Um bom exemplo está no álcool combustível, conquista brasileira desprezada por praticamente todo cidadão por causa dos defeitos apresentados em sua fase "beta". Até que um dia conquistou o reconhecimento internacional, mudou de nome para Flex e foi aceita incondicionalmente.

É fato que o Brasil não é a Califórnia. O Rio não é a Califórnia. São Paulo não é a Califórnia. Mas os Estados Unidos tampouco são a Califórnia. E nem mesmo a Califórnia corresponde à imagem idolatrada por tantos (e não, a Califórnia de Uruguaiana não tem absolutamente nada a ver com a Califórnia a que esta coluna se refere).

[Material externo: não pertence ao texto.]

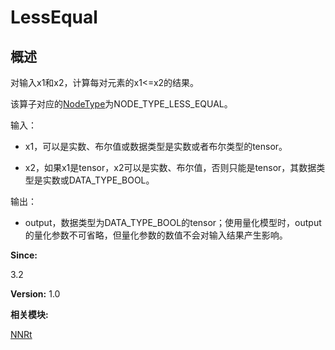 # LessEqual


## 概述

对输入x1和x2，计算每对元素的x1&lt;=x2的结果。

该算子对应的[NodeType](_n_n_rt.md#nodetype)为NODE_TYPE_LESS_EQUAL。

输入：

- x1，可以是实数、布尔值或数据类型是实数或者布尔类型的tensor。

- x2，如果x1是tensor，x2可以是实数、布尔值，否则只能是tensor，其数据类型是实数或DATA_TYPE_BOOL。

输出：

- output，数据类型为DATA_TYPE_BOOL的tensor；使用量化模型时，output的量化参数不可省略，但量化参数的数值不会对输入结果产生影响。

**Since:**

3.2

**Version:**
1.0

**相关模块:**

[NNRt](_n_n_rt.md)
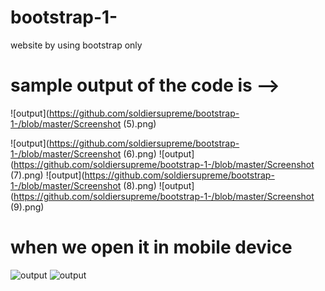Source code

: # bootstrap-1-
website by using bootstrap only
# sample output of the code is -->
![output](https://github.com/soldiersupreme/bootstrap-1-/blob/master/Screenshot (5).png)
  
![output](https://github.com/soldiersupreme/bootstrap-1-/blob/master/Screenshot (6).png)
![output](https://github.com/soldiersupreme/bootstrap-1-/blob/master/Screenshot (7).png)
![output](https://github.com/soldiersupreme/bootstrap-1-/blob/master/Screenshot (8).png)
![output](https://github.com/soldiersupreme/bootstrap-1-/blob/master/Screenshot (9).png)
# when we open it in mobile device 

![output](https://github.com/soldiersupreme/bootstrap-1-/blob/master/mob.png)
![output](https://github.com/soldiersupreme/bootstrap-1-/blob/master/mob2.png)


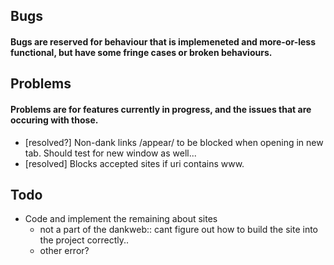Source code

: ## Bugs
#### Bugs are reserved for behaviour that is implemeneted and more-or-less functional, but have some fringe cases or broken behaviours.

## Problems
#### Problems are for features currently in progress, and the issues that are occuring with those.
* [resolved?] Non-dank links /appear/ to be blocked when opening in new tab.  Should test for new window as well...
* [resolved] Blocks accepted sites if uri contains www.

## Todo
* Code and implement the remaining about sites
	* not a part of the dankweb:: cant figure out how to build the site into the project correctly..
	* other error?
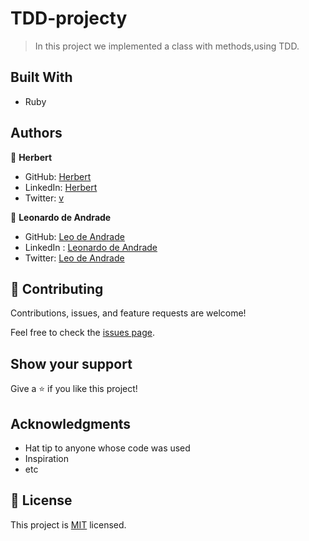 # TDD-projecty

> In this project we implemented a class with methods,using TDD.

## Built With

- Ruby


## Authors

👤 **Herbert**

- GitHub: [Herbert](https://github.com/herokudev)
- LinkedIn: [Herbert](https://www.linkedin.com/in/herbert-orellana)
- Twitter: [v](https://twitter.com/HerbertOrellan4)

👤 **Leonardo de Andrade**

- GitHub: [Leo de Andrade](https://github.com/leonardoeng13)
- LinkedIn : [Leonardo de Andrade](https://www.linkedin.com/in/leonardodeandrade)
- Twitter: [Leo de Andrade](https://twitter.com/andrede_leo)


## 🤝 Contributing

Contributions, issues, and feature requests are welcome!

Feel free to check the [issues page](../../issues/).

## Show your support

Give a ⭐️ if you like this project!

## Acknowledgments

- Hat tip to anyone whose code was used
- Inspiration
- etc

## 📝 License

This project is [MIT](./MIT.md) licensed.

Boa parte do glamour que circunda o Vale do Silício não passa de mito. A história de um lugar mágico, terra de oportunidades, localizado no Velho Oeste, em que um cowboy solitário possa descobrir ouro sem esforço é muita Disneylândia para qualquer pessoa digna de bom senso.

Como todo ambiente de negócios, o Vale do Silício é pragmático demais para se dar ao luxo de ser uma meritocracia. Basta uma leitura diagonal de bestsellers recentes, como "A eclosão do Twitter" e "A loja de tudo" para demolir qualquer ideia que se possa ter de start-ups como ambientes justos. Ou desejáveis.

Cultuar empreendedores é ingênuo e perigoso. Como todo comerciante, donos de empresas têm contas a pagar, funcionários a sustentar e lucros devidos a investidores. Acreditar que sejam representantes de causas é uma infantilidade da razão. Não são, em sua essência, melhores do que qualquer dono de padaria ou posto de gasolina. E seu papel social é certamente muito menos importante do que o de ativistas comunitários, professores, assistentes sociais e milhões de outras formiguinhas anônimas que tocam diariamente a estrutura complexa do cotidiano.

A fórmula do sucesso é obscura, imprecisa e cheia de variáveis. Fatores como relações pessoais, riqueza, conjuntura, apoio do grupo, histórico, educação e sorte são muitas vezes tão ou mais importantes para o desenvolvimento de uma pessoa, empresa ou país do que o mérito de qualquer descoberta ou invenção. Quem acredita que os bem-sucedidos "merecem" a condição em que estão corre o risco de consolidar ou reforçar as estruturas de poder e privilégios atuais, de justificar as enormes lacunas entre ricos e pobres e, pior, de acreditar que aqueles que não se deram bem estão sendo punidos, quando o único crime que muitos cometeram foi o de ter nascido no lugar errado, na época errada.

A imagem de prosperidade do Vale do Silício muitas vezes nada mais é do que uma bela estratégia de marketing que, ao atrair pesquisadores e técnicos tão brilhantes quanto ingênuos às toneladas, se transforma em profecia autorrealizável. O sucesso do empreendedor, como o do ator de Hollywood e o do jogador de futebol, esconde o fracasso de milhões de outros não tão bem-sucedidos, que poderiam ter contribuído muito mais para a humanidade se tivessem outra opção de carreira.

Brasil tem, como todo país, uma boa dose de problemas. Não há, para nenhum deles, uma solução definitiva ou absoluta. Mas o que os protestos das ruas deixam bastante claro é que não se pode mais ignorá-los, ter vergonha deles, desejar ter nascido em outro lugar ou época ou importar qualquer tipo de solução que ignore as particularidades da conjuntura nacional.